Investigation of anaemia and red blood cell measures in equines

Evaluating erythrocytes in peripheral blood in horses is an extremely common component of blood testing and may be helpful for the purposes of investigation of hydration status and anaemia.

However, many of the values generated by the laboratory to evaluate the erythron are subject to many further influences significantly affecting interpretation.

The commonly generated erythrocyte indices may be divided into three major and three minor indices (Tables 1a and 1b). Generally, the fundamental starting assumption with interpretation of the major red blood cell indices is abnormally high values indicate dehydration or hypovolaemia and low values indicate anaemia. The three minor indices may then be used to further inform or refine a diagnosis of anaemia.
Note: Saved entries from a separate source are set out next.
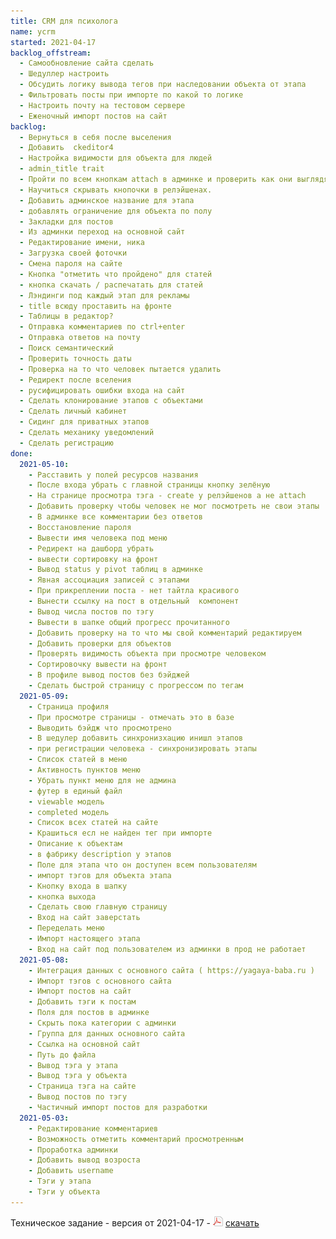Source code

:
 ```yaml
---
title: CRM для психолога
name: ycrm
started: 2021-04-17
backlog_offstream:
  - Самообновление сайта сделать
  - Шедуллер настроить
  - Обсудить логику вывода тегов при наследовании объекта от этапа
  - Фильтровать посты при импорте по какой то логике
  - Настроить почту на тестовом сервере
  - Еженочный импорт постов на сайт
backlog:
  - Вернуться в себя после выселения
  - Добавить  ckeditor4
  - Настройка видимости для объекта для людей
  - admin_title trait
  - Пройти по всем кнопкам attach в админке и проверить как они выглядят
  - Научиться скрывать кнопочки в релэйшенах.
  - Добавить админское название для этапа
  - добавлять ограничение для объекта по полу
  - Закладки для постов
  - Из админки переход на основной сайт
  - Редактирование имени, ника
  - Загрузка своей фоточки
  - Смена пароля на сайте
  - Кнопка "отметить что пройдено" для статей
  - кнопка скачать / распечатать для статей
  - Лэндинги под каждый этап для рекламы
  - title всюду проставить на фронте
  - Таблицы в редактор?
  - Отправка комментариев по ctrl+enter
  - Отправка ответов на почту
  - Поиск семантический
  - Проверить точность даты
  - Проверка на то что человек пытается удалить
  - Редирект после вселения
  - русифицировать ошибки входа на сайт
  - Сделать клонирование этапов с объектами
  - Сделать личный кабинет
  - Сидинг для приватных этапов
  - Сделать механику уведомлений
  - Сделать регистрацию
done:
  2021-05-10:
    - Расставить у полей ресурсов названия
    - После входа убрать с главной страницы кнопку зелёную
    - На странице просмотра тэга - create у релэйшенов а не attach
    - Добавить проверку чтобы человек не мог посмотреть не свои этапы
    - В админке все комментарии без ответов
    - Восстановление пароля
    - Вывести имя человека под меню
    - Редирект на дашборд убрать
    - вывести сортировку на фронт
    - Вывод status у pivot таблиц в админке
    - Явная ассоциация записей с этапами
    - При прикреплении поста - нет тайтла красивого
    - Вынести ссылку на пост в отдельный  компонент
    - Вывод числа постов по тэгу
    - Вывести в шапке общий прогресс прочитанного
    - Добавить проверку на то что мы свой комментарий редактируем
    - Добавить проверки для объектов
    - Проверять видимость объекта при просмотре человеком
    - Сортировочку вывести на фронт
    - В профиле вывод постов без бэйджей
    - Сделать быстрой страницу с прогрессом по тегам
  2021-05-09:
    - Страница профиля
    - При просмотре страницы - отмечать это в базе
    - Выводить бэйдж что просмотрено
    - В шедулер добавить синхронизхацию инишл этапов
    - при регистрации человека - синхронизировать этапы
    - Список статей в меню
    - Активность пунктов меню
    - Убрать пункт меню для не админа
    - футер в единый файл
    - viewable модель
    - completed модель
    - Список всех статей на сайте
    - Крашиться есл не найден тег при импорте
    - Описание к объектам
    - в фабрику description у этапов
    - Поле для этапа что он доступен всем пользователям
    - импорт тэгов для объекта этапа
    - Кнопку входа в шапку
    - кнопка выхода
    - Сделать свою главную страницу
    - Вход на сайт заверстать
    - Переделать меню
    - Импорт настоящего этапа
    - Вход на сайт под пользователем из админки в прод не работает
  2021-05-08:
    - Интеграция данных с основного сайта ( https://yagaya-baba.ru )
    - Импорт тэгов с основного сайта
    - Импорт постов на сайт
    - Добавить тэги к постам
    - Поля для постов в админке
    - Скрыть пока категории с админки
    - Группа для данных основного сайта
    - Ссылка на основной сайт
    - Путь до файла
    - Вывод тэга у этапа
    - Вывод тэга у объекта
    - Страница тэга на сайте
    - Вывод постов по тэгу
    - Частичный импорт постов для разработки
  2021-05-03:
    - Редактирование комментариев
    - Возможность отметить комментарий просмотренным
    - Проработка админки
    - Добавить вывод возроста
    - Добавить username
    - Тэги у этапа
    - Тэги у объекта
---
```

Техническое задание - версия от 2021-04-17 - <img src="/images/ico/page_white_acrobat.png"> <a href="/files/ycrm-tz-2021-04-17.pdf" target='_blank'>скачать</a>
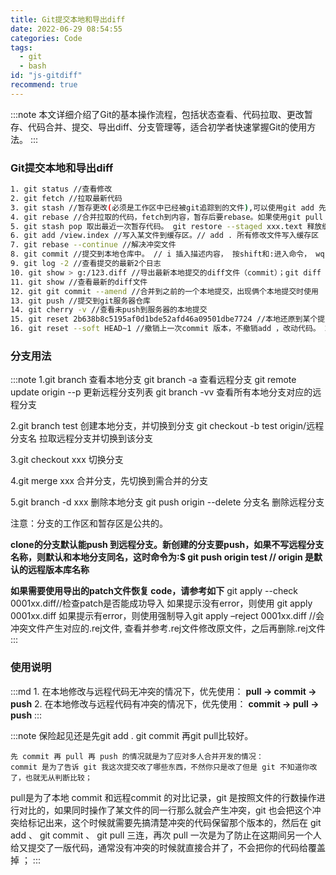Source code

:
 ```yaml
---
title: Git提交本地和导出diff
date: 2022-06-29 08:54:55
categories: Code
tags:
  - git
  - bash
id: "js-gitdiff"
recommend: true
---
```


:::note
本文详细介绍了Git的基本操作流程，包括状态查看、代码拉取、更改暂存、代码合并、提交、导出diff、分支管理等，适合初学者快速掌握Git的使用方法。
:::

### Git提交本地和导出diff

```bash
1. git status //查看修改
2. git fetch //拉取最新代码
3. git stash //暂存更改(必须是工作区中已经被git追踪到的文件),可以使用git add 先添加跟踪在暂存
4. git rebase //合并拉取的代码，fetch到内容，暂存后要rebase。如果使用git pull 会自动合并，是git fetch 加 git merge，pull有时候合并失败一般是冲突，需解决冲突在commit 加push
5. git stash pop 取出最近一次暂存代码。 git restore --staged xxx.text 释放缓存区，保留修改，加 . 释放所有缓存区文件。git stash list 查看暂存列表。git stash apply stash@{n} 释放暂存区某条暂存
6. git add /view.index //写入某文件到缓存区。// add . 所有修改文件写入缓存区
7. git rebase --continue //解决冲突文件
8. git commit //提交到本地仓库中。 // i 插入描述内容， 按shift和:进入命令， wq 保存提交， q 退出
9. git log -2 //查看提交的最新2个日志
10. git show > g:/123.diff //导出最新本地提交的diff文件（commit）；git diff --cached  xxx  > g:/123.diff   //对比暂存区(git add 之后)和版本库(git commit 之后)
11. git show //查看最新的diff文件
12. git git commit --amend //合并到之前的一个本地提交，出现俩个本地提交时使用
13. git push //提交到git服务器仓库
14. git cherry -v //查看未push到服务器的本地提交
15. git reset 2b638b8c5195af0d1bde52afd46a09501dbe7724 //本地还原到某个提交的版本 git reset --hard 强制回退，不保留修改， git reflog 所有分支的所有操作记录 #反悔reset (30天内)
16. git reset --soft HEAD~1 //撤销上一次commit 版本，不撤销add ，改动代码。 2次commit，想都撤回，可以使用HEAD~2

```

### 分支用法

:::note
1.git branch 查看本地分支    git branch -a  查看远程分支 git remote update origin --p 更新远程分支列表  git branch -vv 查看所有本地分支对应的远程分支  

2.git branch test 创建本地分支，并切换到分支 git checkout -b test origin/远程分支名  拉取远程分支并切换到该分支

3.git checkout  xxx   切换分支

4.git merge xxx  合并分支，先切换到需合并的分支

5.git branch -d xxx  删除本地分支  git push origin --delete 分支名  删除远程分支

注意：分支的工作区和暂存区是公共的。

**clone的分支默认能push 到远程分支。新创建的分支要push，如果不写远程分支名称，则默认和本地分支同名，这时命令为:$ git push origin test    // origin 是默认的远程版本库名称**

**如果需要使用导出的patch文件恢复 code，请参考如下**
    git apply --check 0001xx.diff//检查patch是否能成功导入
    如果提示没有error，则使用 git apply 0001xx.diff
    如果提示有error，则使用强制导入git apply –reject 0001xx.diff //会冲突文件产生对应的.rej文件, 查看并参考.rej文件修改原文件，之后再删除.rej文件
:::


### 使用说明

:::md
    1. 在本地修改与远程代码无冲突的情况下，优先使用：
        **pull -> commit -> push**
    2. 在本地修改与远程代码有冲突的情况下，优先使用：
        **commit -> pull -> push**
:::


:::note
  保险起见还是先git add . git commit 再git pull比较好。

    先 commit 再 pull 再 push 的情况就是为了应对多人合并开发的情况：
    commit 是为了告诉 git 我这次提交改了哪些东西，不然你只是改了但是 git 不知道你改了，也就无从判断比较；
  pull是为了本地 commit 和远程commit 的对比记录，git 是按照文件的行数操作进行对比的，如果同时操作了某文件的同一行那么就会产生冲突，git 也会把这个冲突给标记出来，这个时候就需要先搞清楚冲突的代码保留那个版本的，然后在 git add 、 git commit 、 git pull 三连，再次 pull 一次是为了防止在这期间另一个人给又提交了一版代码，通常没有冲突的时候就直接合并了，不会把你的代码给覆盖掉 ；
:::


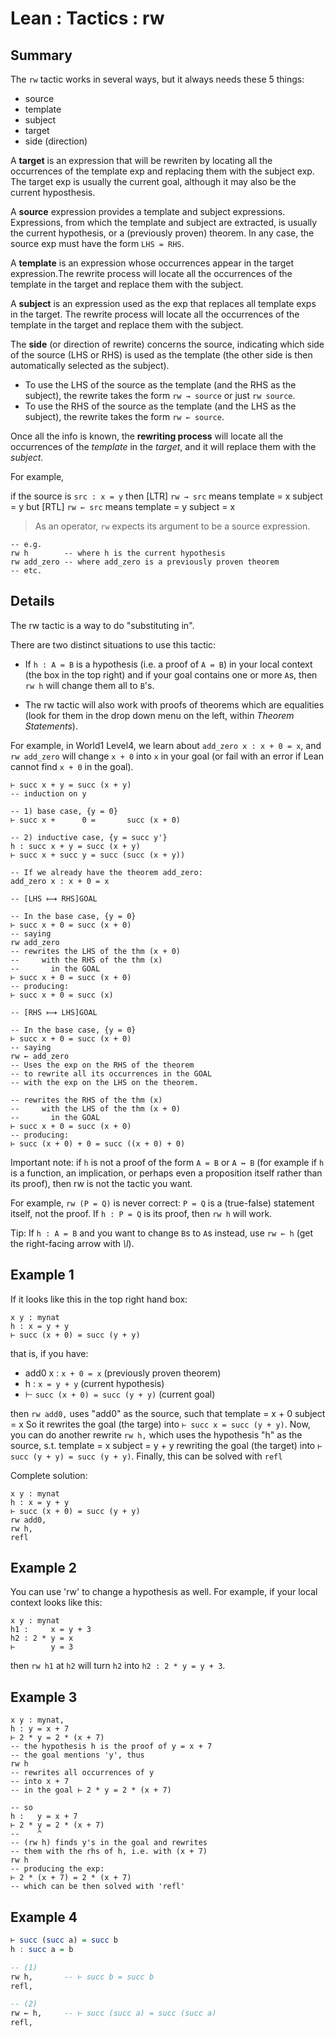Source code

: # Lean : Tactics : rw

## Summary

The `rw` tactic works in several ways, but it always needs these 5 things:
- source
- template
- subject
- target
- side (direction)

A __target__ is an expression that will be rewriten by locating all the occurrences of the template exp and replacing them with the subject exp. The target exp is usually the current goal, although it may also be the current hyposthesis.

A __source__ expression provides a template and subject expressions. Expressions, from which the template and subject are extracted, is usually the current hypothesis, or a (previously proven) theorem. In any case, the source exp must have the form `LHS = RHS`.

A __template__ is an expression whose occurrences appear in the target expression.The rewrite process will locate all the occurrences of the template in the target and replace them with the subject.

A __subject__ is an expression used as the exp that replaces all template exps in the target. The rewrite process will locate all the occurrences of the template in the target and replace them with the subject.

The __side__ (or direction of rewrite) concerns the source, indicating which side of the source (LHS or RHS) is used as the template (the other side is then automatically selected as the subject).
* To use the LHS of the source as the template (and the RHS as the subject), the rewrite takes the form `rw → source` or just `rw source`.
* To use the RHS of the source as the template (and the LHS as the subject), the rewrite takes the form `rw ← source`.

Once all the info is known, the **rewriting process** will locate all the occurrences of the *template* in the *target*, and it will replace them with the *subject*.

For example,

if the source is `src : x = y`
then
  [LTR] `rw → src`
means
  template = x
  subject  = y
but
  [RTL] `rw ← src`
means
  template = y
  subject  = x


>As an operator, `rw` expects its argument to be a source expression.

```lean
-- e.g.
rw h        -- where h is the current hypothesis
rw add_zero -- where add_zero is a previously proven theorem
-- etc.
```


## Details

The rw tactic is a way to do "substituting in".

There are two distinct situations to use this tactic:

* If `h : A = B` is a hypothesis (i.e. a proof of `A = B`) in your local context (the box in the top right) and if your goal contains one or more `A`s, then `rw h` will change them all to `B`'s.

* The rw tactic will also work with proofs of theorems which are equalities (look for them in the drop down menu on the left, within _Theorem Statements_).

For example, in World1 Level4, we learn about `add_zero x : x + 0 = x`, and `rw add_zero` will change `x + 0` into `x` in your goal (or fail with an error if Lean cannot find `x + 0` in the goal).

```lean
⊢ succ x + y = succ (x + y)
-- induction on y

-- 1) base case, {y = 0}
⊢ succ x +      0 =       succ (x + 0)

-- 2) inductive case, {y = succ y'}
h : succ x + y = succ (x + y)
⊢ succ x + succ y = succ (succ (x + y))

-- If we already have the theorem add_zero:
add_zero x : x + 0 = x

-- [LHS ⟼ RHS]GOAL

-- In the base case, {y = 0}
⊢ succ x + 0 = succ (x + 0)
-- saying
rw add_zero
-- rewrites the LHS of the thm (x + 0)
--     with the RHS of the thm (x)
--       in the GOAL
⊢ succ x + 0 = succ (x + 0)
-- producing:
⊢ succ x + 0 = succ (x)

-- [RHS ⟼ LHS]GOAL

-- In the base case, {y = 0}
⊢ succ x + 0 = succ (x + 0)
-- saying
rw ← add_zero
-- Uses the exp on the RHS of the theorem
-- to rewrite all its occurrences in the GOAL
-- with the exp on the LHS on the theorem.

-- rewrites the RHS of the thm (x)
--     with the LHS of the thm (x + 0)
--       in the GOAL
⊢ succ x + 0 = succ (x + 0)
-- producing:
⊢ succ (x + 0) + 0 = succ ((x + 0) + 0)
```

Important note: if `h` is not a proof of the form `A = B` or `A ↔ B` 
(for example if `h` is a function, an implication, or perhaps even a proposition itself rather than its proof), then rw is not the tactic you want.

For example, `rw (P = Q)` is never correct: `P = Q` is a (true-false) statement itself, not the proof. If `h : P = Q` is its proof, then `rw h` will work.

Tip: If `h : A = B` and you want to change `B`s to `A`s instead, use `rw ← h` (get the right-facing arrow with _\l_).

## Example 1

If it looks like this in the top right hand box:

```lean
x y : mynat
h : x = y + y
⊢ succ (x + 0) = succ (y + y)
```

that is, if you have:
- add0 x : `x + 0 = x`             (previously proven theorem)
- h :          `x = y + y`         (current hypothesis)
- ⊢ `succ (x + 0) = succ (y + y)`  (current goal)

then 
  `rw add0,` 
uses "add0" as the source, such that
  template = x + 0
  subject  = x
So it rewrites the goal (the targe) into 
  `⊢ succ x = succ (y + y)`. 
Now, you can do another rewrite 
  `rw h,` 
which uses the hypothesis "h" as the source, s.t. 
  template = x 
  subject  = y + y 
rewriting the goal (the target) into 
  `⊢ succ (y + y) = succ (y + y)`. 
Finally, this can be solved with 
  `refl`


Complete solution:

```lean
x y : mynat
h : x = y + y
⊢ succ (x + 0) = succ (y + y)
rw add0,
rw h,
refl
```


## Example 2

You can use 'rw' to change a hypothesis as well. 
For example, if your local context looks like this:

```lean
x y : mynat
h1 :     x = y + 3
h2 : 2 * y = x
⊢        y = 3
```

then `rw h1` at `h2` will turn `h2` into `h2 : 2 * y = y + 3`.


## Example 3

```lean
x y : mynat,
h : y = x + 7
⊢ 2 * y = 2 * (x + 7)
-- the hypothesis h is the proof of y = x + 7
-- the goal mentions 'y', thus
rw h
-- rewrites all occurrences of y
-- into x + 7
-- in the goal ⊢ 2 * y = 2 * (x + 7)

-- so
h :   y = x + 7
⊢ 2 * y = 2 * (x + 7)
--    ^
-- (rw h) finds y's in the goal and rewrites
-- them with the rhs of h, i.e. with (x + 7)
rw h
-- producing the exp:
⊢ 2 * (x + 7) = 2 * (x + 7)
-- which can be then solved with 'refl'
```

## Example 4

```hs
⊢ succ (succ a) = succ b
h : succ a = b

-- (1)
rw h,       -- ⊢ succ b = succ b
refl,

-- (2)
rw ← h,     -- ⊢ succ (succ a) = succ (succ a)
refl,
```
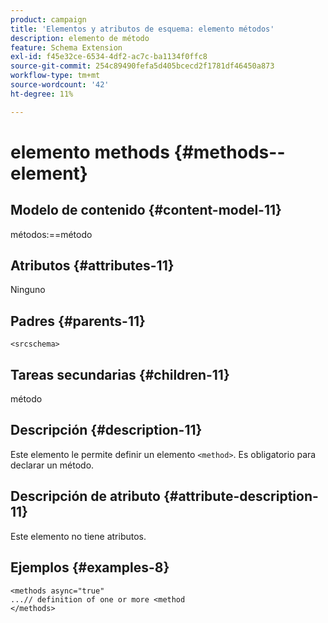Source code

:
 ```yaml
---
product: campaign
title: 'Elementos y atributos de esquema: elemento métodos'
description: elemento de método
feature: Schema Extension
exl-id: f45e32ce-6534-4df2-ac7c-ba1134f0ffc8
source-git-commit: 254c89490fefa5d405bcecd2f1781df46450a873
workflow-type: tm+mt
source-wordcount: '42'
ht-degree: 11%

---
```


# elemento methods {#methods--element}


## Modelo de contenido {#content-model-11}

métodos:==método

## Atributos {#attributes-11}

Ninguno

## Padres {#parents-11}

`<srcschema>`

## Tareas secundarias {#children-11}

método

## Descripción {#description-11}

Este elemento le permite definir un elemento `<method>`. Es obligatorio para declarar un método.

## Descripción de atributo {#attribute-description-11}

Este elemento no tiene atributos.

## Ejemplos {#examples-8}

```
<methods async="true"
...// definition of one or more <method
</methods>
```
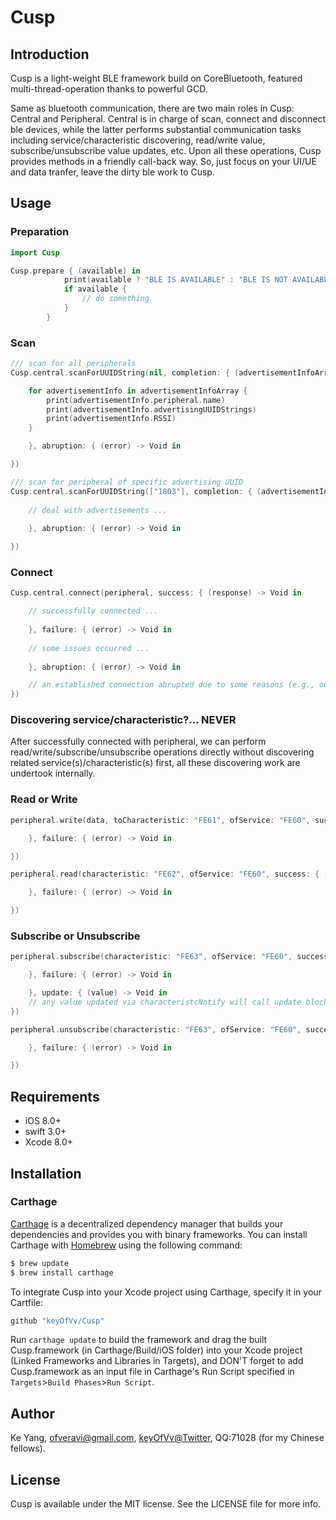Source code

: # Cusp


## Introduction

Cusp is a light-weight BLE framework build on CoreBluetooth, featured multi-thread-operation thanks to powerful GCD.

Same as bluetooth communication, there are two main roles in Cusp: Central and Peripheral. Central is in charge of scan, connect and disconnect ble devices, while the latter performs substantial communication tasks including service/characteristic discovering, read/write value, subscribe/unsubscribe value updates, etc. Upon all these operations, Cusp provides methods in a friendly call-back way. So, just focus on your UI/UE and data tranfer, leave the dirty ble work to Cusp.

## Usage

### Preparation

```swift
import Cusp

Cusp.prepare { (available) in
			print(available ? "BLE IS AVAILABLE" : "BLE IS NOT AVAILABLE")
			if available {
				// do something
			}
		}
```

### Scan

```swift
/// scan for all peripherals
Cusp.central.scanForUUIDString(nil, completion: { (advertisementInfoArray) -> Void in

	for advertisementInfo in advertisementInfoArray {
		print(advertisementInfo.peripheral.name)
		print(advertisementInfo.advertisingUUIDStrings)
		print(advertisementInfo.RSSI)
	}

	}, abruption: { (error) -> Void in

})
```

```swift
/// scan for peripheral of specific advertising UUID
Cusp.central.scanForUUIDString(["1803"], completion: { (advertisementInfoArray) -> Void in
	
	// deal with advertisements ...
	
	}, abruption: { (error) -> Void in

})
```

### Connect

```swift
Cusp.central.connect(peripheral, success: { (response) -> Void in

	// successfully connected ...
	
	}, failure: { (error) -> Void in
	
	// some issues occurred ...
	
	}, abruption: { (error) -> Void in

	// an established connection abrupted due to some reasons (e.g., out of distance, BLE device out of battery, etc.) ...
})
```

### Discovering service/characteristic?... NEVER

After successfully connected with peripheral, we can perform read/write/subscribe/unsubscribe operations directly without discovering related service(s)/characteristic(s) first, all these discovering work are undertook internally. 

### Read or Write
 
```swift
peripheral.write(data, toCharacteristic: "FE61", ofService: "FE60", success: { (response) -> Void in

	}, failure: { (error) -> Void in

})

```

```swift
peripheral.read(characteristic: "FE62", ofService: "FE60", success: { (response) -> Void in

	}, failure: { (error) -> Void in

})

```

### Subscribe or Unsubscribe

```swift
peripheral.subscribe(characteristic: "FE63", ofService: "FE60", success: { (response) -> Void in

	}, failure: { (error) -> Void in

	}, update: { (value) -> Void in
	// any value updated via characteristcNotify will call update block...
})
```
```swift
peripheral.unsubscribe(characteristic: "FE63", ofService: "FE60", success: { (response) -> Void in

	}, failure: { (error) -> Void in

})
```

## Requirements

* iOS 8.0+
* swift 3.0+
* Xcode 8.0+

## Installation

### Carthage

[Carthage](https://github.com/Carthage/Carthage) is a decentralized dependency manager that builds your dependencies and provides you with binary frameworks.
You can install Carthage with [Homebrew](http://brew.sh) using the following command:

```sh
$ brew update
$ brew install carthage
```

To integrate Cusp into your Xcode project using Carthage, specify it in your Cartfile:

```sh
github "keyOfVv/Cusp"
```

Run `carthage update` to build the framework and drag the built Cusp.framework (in Carthage/Build/iOS folder) into your Xcode project (Linked Frameworks and Libraries in Targets), and DON'T forget to add Cusp.framework as an input file in Carthage's Run Script specified in `Targets`>`Build Phases`>`Run Script`.

## Author

Ke Yang, ofveravi@gmail.com, [keyOfVv@Twitter](https://twitter.com/keyOfVv), QQ:71028 (for my Chinese fellows).

## License

Cusp is available under the MIT license. See the LICENSE file for more info.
However, many additional factors may affect these measures and should always be considered before assuming a horse is anaemic or dehydrated.

Tremendous inter-individual variability exists in these values, largely related to breed, age, activity and possible concurrent illness. As horses enter training, red cell parameters are expected to increase for a couple of months before reaching a plateau. A PCV of 45% is normal in a fit Thoroughbred, but abnormally high in an elderly, retired Welsh pony.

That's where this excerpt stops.